We should be doing much better than that.
Ever since I became an MP, I have done my best to stand up for people living in rural areas who too often feel that they are at the back of the queue.
It happens with broadband services, mobile phone coverage and access to banking.
Just because a crime is committed in the countryside does not make it any different from a crime committed in a city.
I know that Police Scotland are severely stretched. Since the establishment of the single force in 2013, the SNP government has made £200million in budget cuts, while local police stations have closed up and down the country.
But there can be no excuse for a situation in which people feel that reporting a crime to the police is be a waste of time.
The Scottish Government should look closely at the findings of this survey and ensure rural crime is taken seriously.
On a more positive note, it has been cheering to see the Christmas trees and decorations going up around Banff.
After the year we have had, it is no surprise that some people decided to create some Christmas sparkle a bit earlier than normal.
All our lives were turned upside down by the pandemic in March, and Covid continues to cast a shadow over everything we do.
As I write this, Aberdeenshire remains at level 2 of national Covid restrictions.
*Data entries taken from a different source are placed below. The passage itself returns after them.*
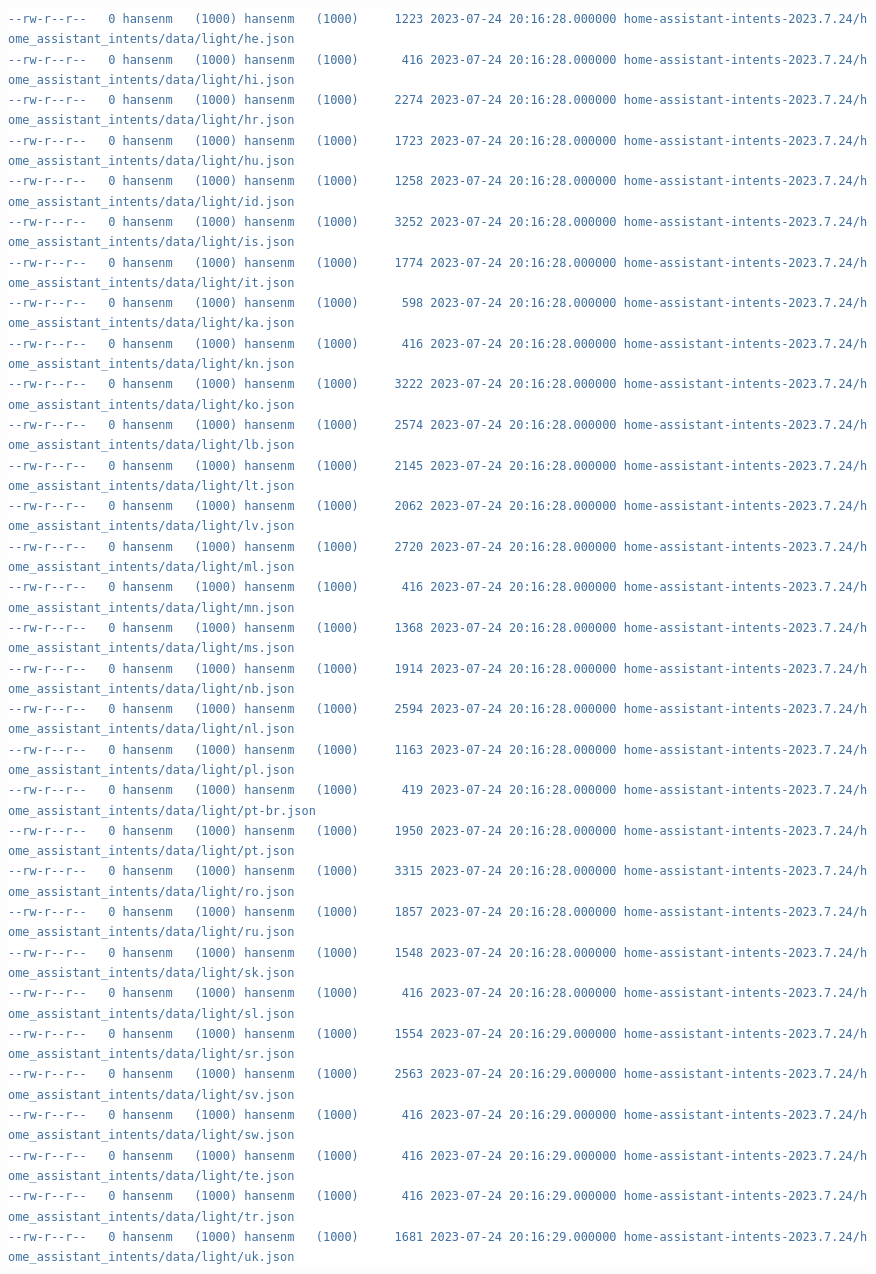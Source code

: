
 ```diff
--rw-r--r--   0 hansenm   (1000) hansenm   (1000)     1223 2023-07-24 20:16:28.000000 home-assistant-intents-2023.7.24/home_assistant_intents/data/light/he.json
--rw-r--r--   0 hansenm   (1000) hansenm   (1000)      416 2023-07-24 20:16:28.000000 home-assistant-intents-2023.7.24/home_assistant_intents/data/light/hi.json
--rw-r--r--   0 hansenm   (1000) hansenm   (1000)     2274 2023-07-24 20:16:28.000000 home-assistant-intents-2023.7.24/home_assistant_intents/data/light/hr.json
--rw-r--r--   0 hansenm   (1000) hansenm   (1000)     1723 2023-07-24 20:16:28.000000 home-assistant-intents-2023.7.24/home_assistant_intents/data/light/hu.json
--rw-r--r--   0 hansenm   (1000) hansenm   (1000)     1258 2023-07-24 20:16:28.000000 home-assistant-intents-2023.7.24/home_assistant_intents/data/light/id.json
--rw-r--r--   0 hansenm   (1000) hansenm   (1000)     3252 2023-07-24 20:16:28.000000 home-assistant-intents-2023.7.24/home_assistant_intents/data/light/is.json
--rw-r--r--   0 hansenm   (1000) hansenm   (1000)     1774 2023-07-24 20:16:28.000000 home-assistant-intents-2023.7.24/home_assistant_intents/data/light/it.json
--rw-r--r--   0 hansenm   (1000) hansenm   (1000)      598 2023-07-24 20:16:28.000000 home-assistant-intents-2023.7.24/home_assistant_intents/data/light/ka.json
--rw-r--r--   0 hansenm   (1000) hansenm   (1000)      416 2023-07-24 20:16:28.000000 home-assistant-intents-2023.7.24/home_assistant_intents/data/light/kn.json
--rw-r--r--   0 hansenm   (1000) hansenm   (1000)     3222 2023-07-24 20:16:28.000000 home-assistant-intents-2023.7.24/home_assistant_intents/data/light/ko.json
--rw-r--r--   0 hansenm   (1000) hansenm   (1000)     2574 2023-07-24 20:16:28.000000 home-assistant-intents-2023.7.24/home_assistant_intents/data/light/lb.json
--rw-r--r--   0 hansenm   (1000) hansenm   (1000)     2145 2023-07-24 20:16:28.000000 home-assistant-intents-2023.7.24/home_assistant_intents/data/light/lt.json
--rw-r--r--   0 hansenm   (1000) hansenm   (1000)     2062 2023-07-24 20:16:28.000000 home-assistant-intents-2023.7.24/home_assistant_intents/data/light/lv.json
--rw-r--r--   0 hansenm   (1000) hansenm   (1000)     2720 2023-07-24 20:16:28.000000 home-assistant-intents-2023.7.24/home_assistant_intents/data/light/ml.json
--rw-r--r--   0 hansenm   (1000) hansenm   (1000)      416 2023-07-24 20:16:28.000000 home-assistant-intents-2023.7.24/home_assistant_intents/data/light/mn.json
--rw-r--r--   0 hansenm   (1000) hansenm   (1000)     1368 2023-07-24 20:16:28.000000 home-assistant-intents-2023.7.24/home_assistant_intents/data/light/ms.json
--rw-r--r--   0 hansenm   (1000) hansenm   (1000)     1914 2023-07-24 20:16:28.000000 home-assistant-intents-2023.7.24/home_assistant_intents/data/light/nb.json
--rw-r--r--   0 hansenm   (1000) hansenm   (1000)     2594 2023-07-24 20:16:28.000000 home-assistant-intents-2023.7.24/home_assistant_intents/data/light/nl.json
--rw-r--r--   0 hansenm   (1000) hansenm   (1000)     1163 2023-07-24 20:16:28.000000 home-assistant-intents-2023.7.24/home_assistant_intents/data/light/pl.json
--rw-r--r--   0 hansenm   (1000) hansenm   (1000)      419 2023-07-24 20:16:28.000000 home-assistant-intents-2023.7.24/home_assistant_intents/data/light/pt-br.json
--rw-r--r--   0 hansenm   (1000) hansenm   (1000)     1950 2023-07-24 20:16:28.000000 home-assistant-intents-2023.7.24/home_assistant_intents/data/light/pt.json
--rw-r--r--   0 hansenm   (1000) hansenm   (1000)     3315 2023-07-24 20:16:28.000000 home-assistant-intents-2023.7.24/home_assistant_intents/data/light/ro.json
--rw-r--r--   0 hansenm   (1000) hansenm   (1000)     1857 2023-07-24 20:16:28.000000 home-assistant-intents-2023.7.24/home_assistant_intents/data/light/ru.json
--rw-r--r--   0 hansenm   (1000) hansenm   (1000)     1548 2023-07-24 20:16:28.000000 home-assistant-intents-2023.7.24/home_assistant_intents/data/light/sk.json
--rw-r--r--   0 hansenm   (1000) hansenm   (1000)      416 2023-07-24 20:16:28.000000 home-assistant-intents-2023.7.24/home_assistant_intents/data/light/sl.json
--rw-r--r--   0 hansenm   (1000) hansenm   (1000)     1554 2023-07-24 20:16:29.000000 home-assistant-intents-2023.7.24/home_assistant_intents/data/light/sr.json
--rw-r--r--   0 hansenm   (1000) hansenm   (1000)     2563 2023-07-24 20:16:29.000000 home-assistant-intents-2023.7.24/home_assistant_intents/data/light/sv.json
--rw-r--r--   0 hansenm   (1000) hansenm   (1000)      416 2023-07-24 20:16:29.000000 home-assistant-intents-2023.7.24/home_assistant_intents/data/light/sw.json
--rw-r--r--   0 hansenm   (1000) hansenm   (1000)      416 2023-07-24 20:16:29.000000 home-assistant-intents-2023.7.24/home_assistant_intents/data/light/te.json
--rw-r--r--   0 hansenm   (1000) hansenm   (1000)      416 2023-07-24 20:16:29.000000 home-assistant-intents-2023.7.24/home_assistant_intents/data/light/tr.json
--rw-r--r--   0 hansenm   (1000) hansenm   (1000)     1681 2023-07-24 20:16:29.000000 home-assistant-intents-2023.7.24/home_assistant_intents/data/light/uk.json
```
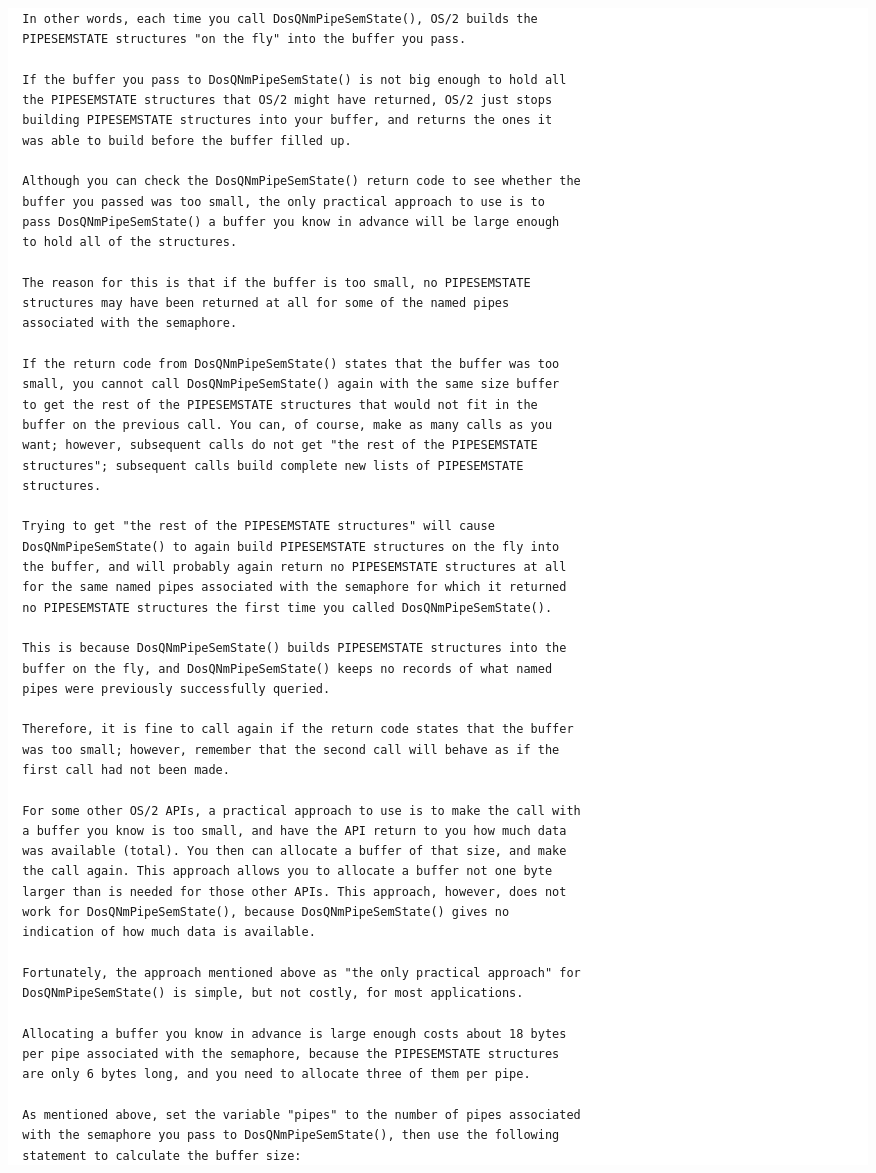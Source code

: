 	  In other words, each time you call DosQNmPipeSemState(), OS/2 builds the
	  PIPESEMSTATE structures "on the fly" into the buffer you pass.
	
	  If the buffer you pass to DosQNmPipeSemState() is not big enough to hold all
	  the PIPESEMSTATE structures that OS/2 might have returned, OS/2 just stops
	  building PIPESEMSTATE structures into your buffer, and returns the ones it
	  was able to build before the buffer filled up.
	
	  Although you can check the DosQNmPipeSemState() return code to see whether the
	  buffer you passed was too small, the only practical approach to use is to
	  pass DosQNmPipeSemState() a buffer you know in advance will be large enough
	  to hold all of the structures.
	
	  The reason for this is that if the buffer is too small, no PIPESEMSTATE
	  structures may have been returned at all for some of the named pipes
	  associated with the semaphore.
	
	  If the return code from DosQNmPipeSemState() states that the buffer was too
	  small, you cannot call DosQNmPipeSemState() again with the same size buffer
	  to get the rest of the PIPESEMSTATE structures that would not fit in the
	  buffer on the previous call. You can, of course, make as many calls as you
	  want; however, subsequent calls do not get "the rest of the PIPESEMSTATE
	  structures"; subsequent calls build complete new lists of PIPESEMSTATE
	  structures.
	
	  Trying to get "the rest of the PIPESEMSTATE structures" will cause
	  DosQNmPipeSemState() to again build PIPESEMSTATE structures on the fly into
	  the buffer, and will probably again return no PIPESEMSTATE structures at all
	  for the same named pipes associated with the semaphore for which it returned
	  no PIPESEMSTATE structures the first time you called DosQNmPipeSemState().
	
	  This is because DosQNmPipeSemState() builds PIPESEMSTATE structures into the
	  buffer on the fly, and DosQNmPipeSemState() keeps no records of what named
	  pipes were previously successfully queried.
	
	  Therefore, it is fine to call again if the return code states that the buffer
	  was too small; however, remember that the second call will behave as if the
	  first call had not been made.
	
	  For some other OS/2 APIs, a practical approach to use is to make the call with
	  a buffer you know is too small, and have the API return to you how much data
	  was available (total). You then can allocate a buffer of that size, and make
	  the call again. This approach allows you to allocate a buffer not one byte
	  larger than is needed for those other APIs. This approach, however, does not
	  work for DosQNmPipeSemState(), because DosQNmPipeSemState() gives no
	  indication of how much data is available.
	
	  Fortunately, the approach mentioned above as "the only practical approach" for
	  DosQNmPipeSemState() is simple, but not costly, for most applications.
	
	  Allocating a buffer you know in advance is large enough costs about 18 bytes
	  per pipe associated with the semaphore, because the PIPESEMSTATE structures
	  are only 6 bytes long, and you need to allocate three of them per pipe.
	
	  As mentioned above, set the variable "pipes" to the number of pipes associated
	  with the semaphore you pass to DosQNmPipeSemState(), then use the following
	  statement to calculate the buffer size:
Earlier this week, the region narrowly avoided being moved up into level 3.
Cases have been rising in recent weeks, with NHS Grampian reporting that the surge in positive infections suggested there was now community transmission of the virus.
It would be a real shame if we were pushed into tougher restrictions so close to Christmas, so I would stress that we cannot afford to be complacent.
We cannot tell ourselves that it is only in England and the Central Belt that the virus has spread out of control.
The only way to keep safe is to follow the social distancing and hygiene guidelines – wash our hands regularly, cover our faces and make space for one another.
The alternative could be many businesses having to shut their doors or severely limit the service they provide. Hopefully we can avoid that and keep local premises open over the coming festive period.